Secondly, this was targeted to influence people on important decisions, which ideally should be taken with the minimum amount of bias. The only way people are going to start to think critically, is if they have to in order to form an opinion. If they are bombarded with information from only one side, it is brainwashing. I can see why a politician or government would think this is a good thing (“I know what is best for the people, I am just making them realize faster”). However, if you stop to really think about it, this is a disservice for the society as a whole. It simply creates citizens that follow the herd, and are lazy to think for themselves [5].
At this point, one possible solution would be to forbid advertisement related to elections and any issue that would affect society as a whole. Honestly, I think this would be a good thing, and it could solve many problems we face today in a democratic process (not only the one presented here). But I need to think more about this one.

Ultimately, this whole situation is much more complicated than portrayed in “The Great Hack”. There are fundamental problems that we have been facing for many years now, it is simply exacerbated by the effectiveness of a new method. The issue, as I see, is not the method in itself, but the fundamental problem of advertising/propaganda. Where do we draw the line of good/acceptable propaganda, and unacceptable one? Who should be responsible for regulating this? As usual, there is a whole area of study about persuasion, advertisement, etc. As usual, we will only pay attention and try to solve it when things explode and it becomes obvious that this is the problem. We never learn…

[1] And I hate Facebook…
[2] Government funded campaigns for vaccination, anti-tobacco, more exercises, etc.

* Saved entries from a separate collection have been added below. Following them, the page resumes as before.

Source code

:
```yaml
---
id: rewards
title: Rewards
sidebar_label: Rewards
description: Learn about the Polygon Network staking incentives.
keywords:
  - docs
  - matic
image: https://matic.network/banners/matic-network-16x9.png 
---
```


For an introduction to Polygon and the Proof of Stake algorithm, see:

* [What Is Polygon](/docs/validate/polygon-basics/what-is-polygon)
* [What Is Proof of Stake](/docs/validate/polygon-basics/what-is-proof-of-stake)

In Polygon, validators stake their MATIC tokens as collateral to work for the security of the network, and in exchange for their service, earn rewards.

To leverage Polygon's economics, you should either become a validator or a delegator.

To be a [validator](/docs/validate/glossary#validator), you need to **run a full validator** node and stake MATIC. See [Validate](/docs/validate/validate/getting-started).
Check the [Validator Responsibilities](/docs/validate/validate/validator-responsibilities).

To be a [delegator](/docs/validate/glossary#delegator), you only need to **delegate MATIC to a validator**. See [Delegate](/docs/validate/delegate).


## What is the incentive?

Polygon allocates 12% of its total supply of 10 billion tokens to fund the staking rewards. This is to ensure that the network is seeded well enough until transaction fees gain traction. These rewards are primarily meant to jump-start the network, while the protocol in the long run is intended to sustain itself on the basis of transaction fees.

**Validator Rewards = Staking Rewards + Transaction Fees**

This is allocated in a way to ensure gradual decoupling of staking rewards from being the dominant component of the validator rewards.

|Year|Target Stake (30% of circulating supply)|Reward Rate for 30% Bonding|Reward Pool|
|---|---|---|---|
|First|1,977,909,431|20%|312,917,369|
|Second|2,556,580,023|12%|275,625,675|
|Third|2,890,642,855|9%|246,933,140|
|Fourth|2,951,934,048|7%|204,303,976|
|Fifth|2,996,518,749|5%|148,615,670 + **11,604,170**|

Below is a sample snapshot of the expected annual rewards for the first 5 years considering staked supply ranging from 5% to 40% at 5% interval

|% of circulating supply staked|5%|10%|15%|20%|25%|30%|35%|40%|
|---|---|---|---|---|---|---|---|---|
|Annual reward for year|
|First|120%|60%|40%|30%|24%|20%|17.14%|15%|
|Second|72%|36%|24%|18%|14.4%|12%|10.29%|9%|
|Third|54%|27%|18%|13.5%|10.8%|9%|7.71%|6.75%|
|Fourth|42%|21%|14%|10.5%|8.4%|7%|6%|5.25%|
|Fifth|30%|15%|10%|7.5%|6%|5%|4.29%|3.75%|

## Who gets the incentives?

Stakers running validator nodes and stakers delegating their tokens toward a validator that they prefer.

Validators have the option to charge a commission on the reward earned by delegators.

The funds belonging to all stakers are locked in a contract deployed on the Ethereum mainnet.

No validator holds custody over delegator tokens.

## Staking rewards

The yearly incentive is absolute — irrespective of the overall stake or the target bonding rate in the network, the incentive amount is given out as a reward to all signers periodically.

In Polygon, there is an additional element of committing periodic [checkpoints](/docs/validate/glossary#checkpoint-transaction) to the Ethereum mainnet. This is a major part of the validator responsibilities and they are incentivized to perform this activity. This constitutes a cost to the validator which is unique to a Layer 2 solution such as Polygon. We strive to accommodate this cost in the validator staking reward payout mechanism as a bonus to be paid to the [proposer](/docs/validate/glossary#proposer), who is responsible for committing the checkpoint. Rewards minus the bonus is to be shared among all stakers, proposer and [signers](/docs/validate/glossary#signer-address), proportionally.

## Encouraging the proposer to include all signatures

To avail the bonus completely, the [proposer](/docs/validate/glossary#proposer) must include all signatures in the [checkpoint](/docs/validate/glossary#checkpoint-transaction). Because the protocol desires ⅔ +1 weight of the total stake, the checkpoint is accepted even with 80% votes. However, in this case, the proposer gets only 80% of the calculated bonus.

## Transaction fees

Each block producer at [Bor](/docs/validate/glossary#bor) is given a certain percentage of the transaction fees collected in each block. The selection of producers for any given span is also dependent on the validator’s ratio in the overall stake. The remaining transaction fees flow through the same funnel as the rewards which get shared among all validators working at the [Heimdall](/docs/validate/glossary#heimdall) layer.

[3] I am using the two words interchangeably, since it is quite debatable what distinguishes one from the other. In Portuguese, for example, there is only one word to describe what would be two different things for an English speaking person.
[4] 11 years ago, this was an issue in the election of a mayor where I come from. I wrote about here (in Portuguese), after hearing an admission that, still today, makes me furious.
[5] For example, do you think I just thought about all of these things at once? It took me weeks thinking about the documentary, discussing it with other people, and researching, until I formed this opinion (which could be changed in light of new information).